Report shows crime drop in Dover


Dover Police Chief Marvin C. Mailey works on his computer at the Dover Police Department. (Delaware State News/Marc Clery)

DOVER — Councilman David Anderson responded succinctly.

“Our neighborhoods are safer,” he said when asked about a Dover Police presentation on crime trends Monday night.

Speaking before elected officials at the public meeting held at City Hall, Police Chief Marvin Mailey highlighted his department’s aggressive approach to law enforcement in Delaware’s capital city.

Statistically speaking, according to Dover PD’s annual report, violent crimes in Dover lessened from 2016 to 2017, along with property crimes and drug offenses.

That correlated to a significant drop in traffic arrests — 16,890 in 2016 and 11,761 in 2017.

“I believe traffic enforcement has a place in police work, but I would much rather have my officers out patrolling in their neighborhoods performing security checks, out engaging the public and out deterring the crime,” the city’s top cop said.

“Our game plan is pretty solid.”

Video of Chief Mailey’s 20-minute presentation and question and answer session with council that followed is available online at

The report came just hours after the relative calm was disturbed by six offenses citywide involving five firearms and a knife from March 9 to 12.

“We still have some dustups every now and then but principally we shut down the gangs, we shut down a lot of the shootings that were going on,” the chief said.

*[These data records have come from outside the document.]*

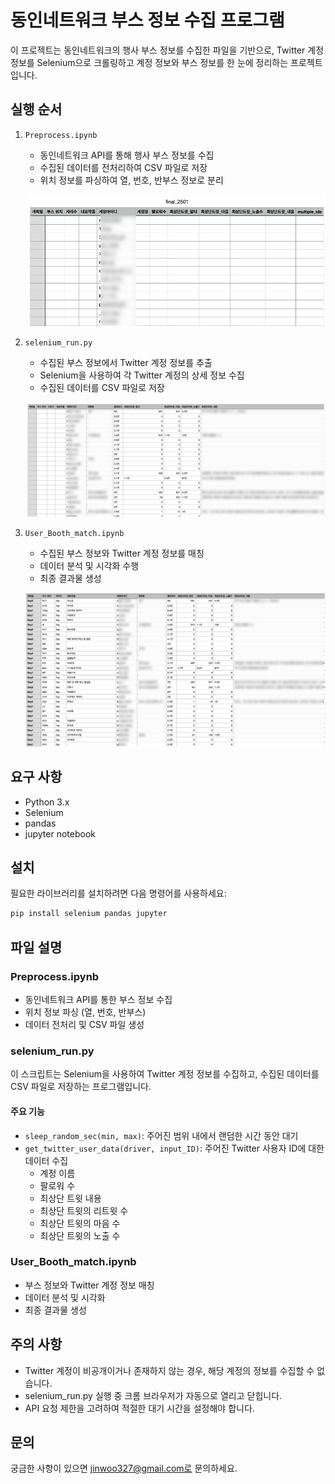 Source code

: # 동인네트워크 부스 정보 수집 프로그램

이 프로젝트는 동인네트워크의 행사 부스 정보를 수집한 파일을 기반으로, Twitter 계정 정보를 Selenium으로 크롤링하고 계정 정보와 부스 정보를 한 눈에 정리하는 프로젝트입니다.

## 실행 순서

1. `Preprocess.ipynb`
   - 동인네트워크 API를 통해 행사 부스 정보를 수집
   - 수집된 데이터를 전처리하여 CSV 파일로 저장
   - 위치 정보를 파싱하여 열, 번호, 반부스 정보로 분리

   ![Preprocess 결과](asset/preprocess_result.png)

2. `selenium_run.py`
   - 수집된 부스 정보에서 Twitter 계정 정보를 추출
   - Selenium을 사용하여 각 Twitter 계정의 상세 정보 수집
   - 수집된 데이터를 CSV 파일로 저장

   ![Selenium 실행 결과](asset/run_selenium_result.png)

3. `User_Booth_match.ipynb`
   - 수집된 부스 정보와 Twitter 계정 정보를 매칭
   - 데이터 분석 및 시각화 수행
   - 최종 결과물 생성

   ![최종 결과물](asset/final_result.png)

## 요구 사항

- Python 3.x
- Selenium
- pandas
- jupyter notebook

## 설치

필요한 라이브러리를 설치하려면 다음 명령어를 사용하세요:

```sh
pip install selenium pandas jupyter
```

## 파일 설명

### Preprocess.ipynb
- 동인네트워크 API를 통한 부스 정보 수집
- 위치 정보 파싱 (열, 번호, 반부스)
- 데이터 전처리 및 CSV 파일 생성

### selenium_run.py
이 스크립트는 Selenium을 사용하여 Twitter 계정 정보를 수집하고, 수집된 데이터를 CSV 파일로 저장하는 프로그램입니다.

#### 주요 기능
- `sleep_random_sec(min, max)`: 주어진 범위 내에서 랜덤한 시간 동안 대기
- `get_twitter_user_data(driver, input_ID)`: 주어진 Twitter 사용자 ID에 대한 데이터 수집
  - 계정 이름
  - 팔로워 수
  - 최상단 트윗 내용
  - 최상단 트윗의 리트윗 수
  - 최상단 트윗의 마음 수
  - 최상단 트윗의 노출 수

### User_Booth_match.ipynb
- 부스 정보와 Twitter 계정 정보 매칭
- 데이터 분석 및 시각화
- 최종 결과물 생성

## 주의 사항

- Twitter 계정이 비공개이거나 존재하지 않는 경우, 해당 계정의 정보를 수집할 수 없습니다.
- selenium_run.py 실행 중 크롬 브라우저가 자동으로 열리고 닫힙니다.
- API 요청 제한을 고려하여 적절한 대기 시간을 설정해야 합니다.

## 문의

궁금한 사항이 있으면 jinwoo327@gmail.com로 문의하세요.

“We plan to keep the pressure on. It will not stop because we know we have people out there, bad actors out there that want to commit crime.”

The chief recalled a spate of gun-related violence last year and how a “young, very motivated” police force of 96 officers responded.

“Our presence is a deterrent,” he said. “It’s hard to put a number on how many crimes you prevent by your simple presence, by being in the community, by moving about, by people seeing patrol cars, by people seeing officers out there.

“You can never put a number on it because you don’t know what you stop, but you know by looking at the numbers we’re making a difference.”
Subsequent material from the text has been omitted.